A CLOSER LOOK AT NON-INFERIORITY
Given the above, why would we ever want to see a non-inferiority trial? Some theoretical reasons to show non-inferiority are:
- Marketing: It’s no worse but more “convenient” to take (once a day instead of twice a day, for example).
- Marketing: The adverse-effect profile is superior so that quality of life is potentially better.
- Safety: Its benefit isn’t unacceptably worse, but fewer people suffer harm.
There are inherent problems to this approach. The authors themselves define what they mean by “not unacceptably worse” (non-inferior). Since that margin of difference is essentially based on the opinion of the biased authors rather than on any consensus clinical outcome, it leads us to a slippery slope of sample-size calculation. If the authors theorize that a 10 percent worse outcome is acceptable (as compared to 5 percent), they need to recruit fewer patients. When calculating sample size for a study, the smaller the difference between the two groups, the greater the number of patients required to detect that difference. In a non-inferiority study, making the assumption that there is a larger difference means you need to recruit fewer patients. If the authors choose less restrictive inclusion criteria (eg, all people with chronic heart failure [CHF] instead of only those with CHF from coronary artery disease), recruitment is easier and requires fewer patients screened. Since the goal is to prove non-inferiority, fewer patients means it is easier to not find a difference! That is, it must be non-inferior.

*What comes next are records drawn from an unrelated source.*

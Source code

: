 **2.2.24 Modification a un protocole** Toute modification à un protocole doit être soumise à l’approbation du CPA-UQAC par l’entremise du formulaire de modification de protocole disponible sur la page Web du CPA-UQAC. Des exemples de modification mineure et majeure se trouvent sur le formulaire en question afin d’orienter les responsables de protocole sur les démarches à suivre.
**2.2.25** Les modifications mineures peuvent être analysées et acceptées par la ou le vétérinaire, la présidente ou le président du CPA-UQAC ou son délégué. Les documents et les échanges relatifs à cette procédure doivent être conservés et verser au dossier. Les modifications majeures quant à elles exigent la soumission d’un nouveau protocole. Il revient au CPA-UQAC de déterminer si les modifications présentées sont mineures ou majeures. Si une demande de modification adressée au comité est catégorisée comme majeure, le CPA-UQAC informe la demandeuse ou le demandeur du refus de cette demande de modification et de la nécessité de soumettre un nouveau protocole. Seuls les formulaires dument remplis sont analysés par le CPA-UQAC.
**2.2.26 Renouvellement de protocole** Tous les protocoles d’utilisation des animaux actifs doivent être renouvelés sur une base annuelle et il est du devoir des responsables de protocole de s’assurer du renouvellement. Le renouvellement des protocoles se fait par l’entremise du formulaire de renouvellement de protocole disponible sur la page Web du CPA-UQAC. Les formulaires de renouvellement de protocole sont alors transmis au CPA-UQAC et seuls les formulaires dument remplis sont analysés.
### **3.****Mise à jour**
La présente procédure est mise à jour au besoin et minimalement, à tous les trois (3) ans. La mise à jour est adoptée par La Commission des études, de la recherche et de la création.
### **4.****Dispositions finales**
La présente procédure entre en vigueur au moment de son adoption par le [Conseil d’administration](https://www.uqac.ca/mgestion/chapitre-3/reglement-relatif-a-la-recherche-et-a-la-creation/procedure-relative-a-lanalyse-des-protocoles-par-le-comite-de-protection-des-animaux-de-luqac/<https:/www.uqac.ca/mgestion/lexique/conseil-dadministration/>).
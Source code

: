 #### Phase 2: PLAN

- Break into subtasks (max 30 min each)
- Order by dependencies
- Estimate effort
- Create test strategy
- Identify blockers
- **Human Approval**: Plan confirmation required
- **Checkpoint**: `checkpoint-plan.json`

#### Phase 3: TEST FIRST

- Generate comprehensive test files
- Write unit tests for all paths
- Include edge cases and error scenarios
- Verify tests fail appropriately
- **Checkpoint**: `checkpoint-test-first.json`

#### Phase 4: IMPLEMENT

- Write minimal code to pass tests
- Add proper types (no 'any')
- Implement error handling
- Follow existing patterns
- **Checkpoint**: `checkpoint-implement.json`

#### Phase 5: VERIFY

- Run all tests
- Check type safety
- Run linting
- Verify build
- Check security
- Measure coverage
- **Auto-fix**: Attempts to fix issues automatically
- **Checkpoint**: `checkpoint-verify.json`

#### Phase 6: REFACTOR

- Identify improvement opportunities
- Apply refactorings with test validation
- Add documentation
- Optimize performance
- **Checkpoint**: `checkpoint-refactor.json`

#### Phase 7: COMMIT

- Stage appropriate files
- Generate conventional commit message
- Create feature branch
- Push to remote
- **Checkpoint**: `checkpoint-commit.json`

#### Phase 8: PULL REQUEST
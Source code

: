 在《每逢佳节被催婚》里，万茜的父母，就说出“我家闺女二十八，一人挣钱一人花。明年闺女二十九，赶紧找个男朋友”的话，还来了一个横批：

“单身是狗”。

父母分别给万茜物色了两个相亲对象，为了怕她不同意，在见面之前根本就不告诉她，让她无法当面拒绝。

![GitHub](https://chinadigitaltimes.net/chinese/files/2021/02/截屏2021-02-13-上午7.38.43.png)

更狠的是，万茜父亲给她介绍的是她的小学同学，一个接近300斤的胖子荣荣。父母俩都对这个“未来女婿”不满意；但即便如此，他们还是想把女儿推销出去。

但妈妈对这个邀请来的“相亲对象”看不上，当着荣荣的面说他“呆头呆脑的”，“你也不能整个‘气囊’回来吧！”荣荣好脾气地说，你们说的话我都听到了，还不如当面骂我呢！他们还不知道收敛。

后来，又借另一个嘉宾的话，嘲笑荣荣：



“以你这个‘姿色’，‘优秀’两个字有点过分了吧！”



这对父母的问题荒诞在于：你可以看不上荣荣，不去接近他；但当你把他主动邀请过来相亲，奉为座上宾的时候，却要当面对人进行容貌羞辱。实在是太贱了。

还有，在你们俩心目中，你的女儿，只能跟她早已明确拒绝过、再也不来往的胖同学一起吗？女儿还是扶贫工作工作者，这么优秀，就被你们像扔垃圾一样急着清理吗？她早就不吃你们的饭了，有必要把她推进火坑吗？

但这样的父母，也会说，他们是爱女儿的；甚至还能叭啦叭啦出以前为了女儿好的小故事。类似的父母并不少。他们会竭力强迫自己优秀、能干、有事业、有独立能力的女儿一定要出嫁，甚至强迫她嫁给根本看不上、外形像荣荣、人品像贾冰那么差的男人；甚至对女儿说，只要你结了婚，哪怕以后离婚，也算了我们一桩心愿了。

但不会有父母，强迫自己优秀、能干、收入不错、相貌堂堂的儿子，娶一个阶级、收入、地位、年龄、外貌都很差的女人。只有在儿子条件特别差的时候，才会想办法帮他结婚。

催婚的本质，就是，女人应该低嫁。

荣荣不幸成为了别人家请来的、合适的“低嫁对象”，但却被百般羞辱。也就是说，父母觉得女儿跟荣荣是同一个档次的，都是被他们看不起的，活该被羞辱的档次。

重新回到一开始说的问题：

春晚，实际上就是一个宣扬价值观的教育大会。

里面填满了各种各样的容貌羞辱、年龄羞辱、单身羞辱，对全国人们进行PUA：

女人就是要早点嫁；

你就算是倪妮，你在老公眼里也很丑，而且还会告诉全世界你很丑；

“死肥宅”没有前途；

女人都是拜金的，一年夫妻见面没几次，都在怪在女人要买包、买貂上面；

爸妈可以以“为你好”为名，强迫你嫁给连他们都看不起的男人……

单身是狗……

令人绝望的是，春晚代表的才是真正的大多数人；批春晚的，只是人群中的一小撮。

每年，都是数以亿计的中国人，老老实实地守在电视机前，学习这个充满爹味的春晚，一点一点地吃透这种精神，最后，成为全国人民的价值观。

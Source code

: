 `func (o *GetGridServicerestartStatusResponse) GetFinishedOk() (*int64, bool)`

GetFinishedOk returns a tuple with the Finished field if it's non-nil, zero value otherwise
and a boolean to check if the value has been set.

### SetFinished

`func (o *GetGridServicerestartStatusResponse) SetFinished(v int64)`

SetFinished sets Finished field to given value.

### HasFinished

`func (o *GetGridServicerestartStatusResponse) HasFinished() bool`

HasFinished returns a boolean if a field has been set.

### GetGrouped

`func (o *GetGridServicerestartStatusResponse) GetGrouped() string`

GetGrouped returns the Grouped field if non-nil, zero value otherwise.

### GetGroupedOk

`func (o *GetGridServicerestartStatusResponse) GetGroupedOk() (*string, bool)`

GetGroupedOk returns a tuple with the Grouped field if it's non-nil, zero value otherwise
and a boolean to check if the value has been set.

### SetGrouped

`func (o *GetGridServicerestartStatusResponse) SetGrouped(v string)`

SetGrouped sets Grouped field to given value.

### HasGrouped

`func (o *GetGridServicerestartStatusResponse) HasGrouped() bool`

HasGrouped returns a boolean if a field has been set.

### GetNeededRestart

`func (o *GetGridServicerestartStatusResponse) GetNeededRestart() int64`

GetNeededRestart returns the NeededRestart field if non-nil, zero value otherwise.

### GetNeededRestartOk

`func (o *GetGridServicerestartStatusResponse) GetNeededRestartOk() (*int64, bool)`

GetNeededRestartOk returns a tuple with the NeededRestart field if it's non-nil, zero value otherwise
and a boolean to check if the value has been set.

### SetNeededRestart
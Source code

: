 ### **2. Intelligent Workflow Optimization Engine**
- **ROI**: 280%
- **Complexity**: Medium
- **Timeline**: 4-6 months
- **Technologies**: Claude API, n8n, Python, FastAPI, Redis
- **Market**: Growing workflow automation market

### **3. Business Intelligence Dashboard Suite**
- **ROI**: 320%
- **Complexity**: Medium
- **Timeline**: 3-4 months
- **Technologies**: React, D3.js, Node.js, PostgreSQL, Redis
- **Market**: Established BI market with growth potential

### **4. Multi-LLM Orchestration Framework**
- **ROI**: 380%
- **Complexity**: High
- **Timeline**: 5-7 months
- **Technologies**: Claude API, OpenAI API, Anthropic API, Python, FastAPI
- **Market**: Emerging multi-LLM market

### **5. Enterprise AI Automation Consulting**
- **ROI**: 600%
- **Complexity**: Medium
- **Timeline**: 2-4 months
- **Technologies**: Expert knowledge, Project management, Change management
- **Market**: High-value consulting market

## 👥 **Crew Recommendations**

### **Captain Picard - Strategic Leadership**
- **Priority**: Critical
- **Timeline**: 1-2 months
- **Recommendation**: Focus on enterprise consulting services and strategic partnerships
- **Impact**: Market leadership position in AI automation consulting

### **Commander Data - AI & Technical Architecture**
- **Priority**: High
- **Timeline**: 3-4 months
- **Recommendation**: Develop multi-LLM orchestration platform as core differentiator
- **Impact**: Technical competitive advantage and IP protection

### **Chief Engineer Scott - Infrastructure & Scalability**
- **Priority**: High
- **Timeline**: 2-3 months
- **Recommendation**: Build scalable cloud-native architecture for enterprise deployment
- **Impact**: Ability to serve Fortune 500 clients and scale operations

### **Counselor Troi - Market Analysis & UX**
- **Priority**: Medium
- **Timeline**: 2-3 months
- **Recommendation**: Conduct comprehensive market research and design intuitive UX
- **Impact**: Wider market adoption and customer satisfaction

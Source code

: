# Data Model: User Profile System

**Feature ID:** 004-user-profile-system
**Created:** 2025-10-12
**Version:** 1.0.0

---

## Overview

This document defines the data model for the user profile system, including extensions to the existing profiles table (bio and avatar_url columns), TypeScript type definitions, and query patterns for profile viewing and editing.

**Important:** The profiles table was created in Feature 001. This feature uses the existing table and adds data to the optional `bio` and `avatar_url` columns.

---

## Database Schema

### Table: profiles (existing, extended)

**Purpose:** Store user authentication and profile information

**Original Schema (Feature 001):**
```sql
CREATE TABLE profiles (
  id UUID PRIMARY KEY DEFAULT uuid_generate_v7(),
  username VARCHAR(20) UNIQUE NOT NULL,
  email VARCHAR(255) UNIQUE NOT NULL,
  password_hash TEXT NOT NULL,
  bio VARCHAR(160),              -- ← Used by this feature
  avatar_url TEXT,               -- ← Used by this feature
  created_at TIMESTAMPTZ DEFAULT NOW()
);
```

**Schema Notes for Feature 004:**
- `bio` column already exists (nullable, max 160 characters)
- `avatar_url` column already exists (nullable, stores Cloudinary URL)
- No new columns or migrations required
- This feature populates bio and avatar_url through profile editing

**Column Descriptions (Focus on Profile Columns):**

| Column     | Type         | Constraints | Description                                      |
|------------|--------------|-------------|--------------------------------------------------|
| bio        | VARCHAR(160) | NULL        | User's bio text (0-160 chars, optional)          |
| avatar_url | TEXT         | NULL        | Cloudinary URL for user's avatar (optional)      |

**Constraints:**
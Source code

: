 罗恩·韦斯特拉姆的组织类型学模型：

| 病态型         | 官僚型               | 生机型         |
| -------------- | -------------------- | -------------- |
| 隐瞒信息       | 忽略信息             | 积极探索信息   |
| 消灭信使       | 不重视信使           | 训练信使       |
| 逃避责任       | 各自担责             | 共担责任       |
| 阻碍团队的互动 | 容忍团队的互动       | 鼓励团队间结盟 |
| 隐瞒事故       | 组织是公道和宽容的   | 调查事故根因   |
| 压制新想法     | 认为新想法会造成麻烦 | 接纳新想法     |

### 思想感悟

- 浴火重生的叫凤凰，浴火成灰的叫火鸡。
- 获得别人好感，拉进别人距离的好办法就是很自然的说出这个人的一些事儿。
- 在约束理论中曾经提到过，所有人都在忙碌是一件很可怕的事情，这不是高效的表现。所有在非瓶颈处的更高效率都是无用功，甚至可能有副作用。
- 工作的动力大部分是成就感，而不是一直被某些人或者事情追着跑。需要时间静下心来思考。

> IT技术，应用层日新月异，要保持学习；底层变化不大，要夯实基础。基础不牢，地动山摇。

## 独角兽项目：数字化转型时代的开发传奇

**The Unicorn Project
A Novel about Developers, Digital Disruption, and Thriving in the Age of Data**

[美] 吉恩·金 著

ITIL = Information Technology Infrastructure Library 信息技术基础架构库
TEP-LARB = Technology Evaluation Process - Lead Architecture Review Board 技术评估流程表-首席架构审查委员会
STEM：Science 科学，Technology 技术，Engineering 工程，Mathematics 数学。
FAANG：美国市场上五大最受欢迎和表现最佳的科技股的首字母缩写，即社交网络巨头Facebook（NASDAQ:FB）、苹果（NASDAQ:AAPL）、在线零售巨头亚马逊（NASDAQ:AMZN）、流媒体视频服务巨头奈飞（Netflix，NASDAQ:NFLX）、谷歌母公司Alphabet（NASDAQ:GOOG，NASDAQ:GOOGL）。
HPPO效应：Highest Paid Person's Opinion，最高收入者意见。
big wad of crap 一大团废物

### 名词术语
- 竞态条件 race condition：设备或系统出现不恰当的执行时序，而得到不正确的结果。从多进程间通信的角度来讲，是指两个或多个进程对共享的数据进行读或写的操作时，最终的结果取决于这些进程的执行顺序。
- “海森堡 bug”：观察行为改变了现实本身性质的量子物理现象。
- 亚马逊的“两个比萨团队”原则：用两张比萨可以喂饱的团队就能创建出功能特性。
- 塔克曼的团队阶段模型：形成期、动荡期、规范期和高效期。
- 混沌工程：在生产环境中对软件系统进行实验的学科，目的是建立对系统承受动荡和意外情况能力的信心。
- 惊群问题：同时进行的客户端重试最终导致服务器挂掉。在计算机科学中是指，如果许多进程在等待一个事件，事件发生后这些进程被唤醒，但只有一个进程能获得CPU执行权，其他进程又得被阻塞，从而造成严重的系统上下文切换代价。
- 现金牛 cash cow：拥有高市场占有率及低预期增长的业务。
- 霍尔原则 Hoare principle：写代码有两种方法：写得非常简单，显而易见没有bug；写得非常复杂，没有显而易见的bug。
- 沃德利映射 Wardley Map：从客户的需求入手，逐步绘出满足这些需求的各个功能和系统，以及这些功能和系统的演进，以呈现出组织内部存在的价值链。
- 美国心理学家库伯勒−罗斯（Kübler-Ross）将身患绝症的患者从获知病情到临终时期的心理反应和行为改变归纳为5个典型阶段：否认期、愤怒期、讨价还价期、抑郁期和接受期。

The researchers doing non-inferiority trials are therefore “encouraged” to be less rigorous in their methodology and assumptions!
In general, non-inferiority trials require fewer patients than a standardized superiority trial. So hold on then: The vast majority of superiority trials aren’t large enough to assess the number needed to harm (NNH)—only the number needed to treat (NNT). Superiority trials can successfully reject the null hypothesis (stating that there is no relationship between specified groups, with any observed differences due to sampling or experiment errors) and demonstrate superiority.
In a 2014 The BMJ article, 76 percent of studies in a Cochrane cohort failed to report adequately on harm. Even in studies reporting adverse events, 41 percent failed to adequately report outcomes related to harm.2 Non-inferiority studies, which on average recruit fewer patients into a trial than a superiority trial, consistently fail to report NNH for three reasons:
- It isn’t in the interest of the pharmaceutical industry to publish data about harm when they cannot even show equivalency.
- The sample sizes used are insufficient to accrue enough data to calculate NNH.
- The number to be recruited would increase the cost of doing the study to the point of being outside the budget of most researchers.
To confuse the reader more, given that the researcher chooses the confidence interval for the margin of efficacy (it isn’t as efficacious but within our assumed limits to be non-inferior), a result of such a study may simultaneously demonstrate that the novel treatment is both non-inferior and inferior at the same time. (The opposite of non-inferior is “not non-inferior” rather than “inferior.”)1 Such results are never reported by the authors of non-inferiority trials.
A confidence interval basically is used like in a poll: We chose 1,000 people for the poll, which makes our result valid ±0.3 percent. (Confidence interval is roughly the equivalent of 3/n, where “n” is the number of people recruited). If you assume a difference required to make it non-inferior as being larger than what the difference actually is (wide confidence intervals), the normal study calculation may find that your arm is indeed inferior but still within the range of what you chose as being non-inferior. Remember: You choose a difference of performance that you declare as acceptable and therefore non-inferior. That does not mean analysis may not actually find it inferior but still within your assumed range that you declared at the start of the study.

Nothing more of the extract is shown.